- _ABOUT THIS EXERCISE_: Look through the lines below for the word "Frédéric", and copy every line that has it.

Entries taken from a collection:
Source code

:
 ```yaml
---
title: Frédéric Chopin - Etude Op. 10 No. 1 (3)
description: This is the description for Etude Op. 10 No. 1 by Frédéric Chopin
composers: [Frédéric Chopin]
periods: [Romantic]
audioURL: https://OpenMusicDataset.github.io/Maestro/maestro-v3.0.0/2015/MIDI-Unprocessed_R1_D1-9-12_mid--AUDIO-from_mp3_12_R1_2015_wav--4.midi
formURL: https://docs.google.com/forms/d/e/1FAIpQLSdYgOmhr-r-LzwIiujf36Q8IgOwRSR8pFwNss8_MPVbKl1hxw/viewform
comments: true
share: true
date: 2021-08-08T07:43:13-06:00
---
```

- _ANSWER SECTION_:
title: Frédéric Chopin - Etude Op. 10 No. 1 (3)
description: This is the description for Etude Op. 10 No. 1 by Frédéric Chopin
composers: [Frédéric Chopin]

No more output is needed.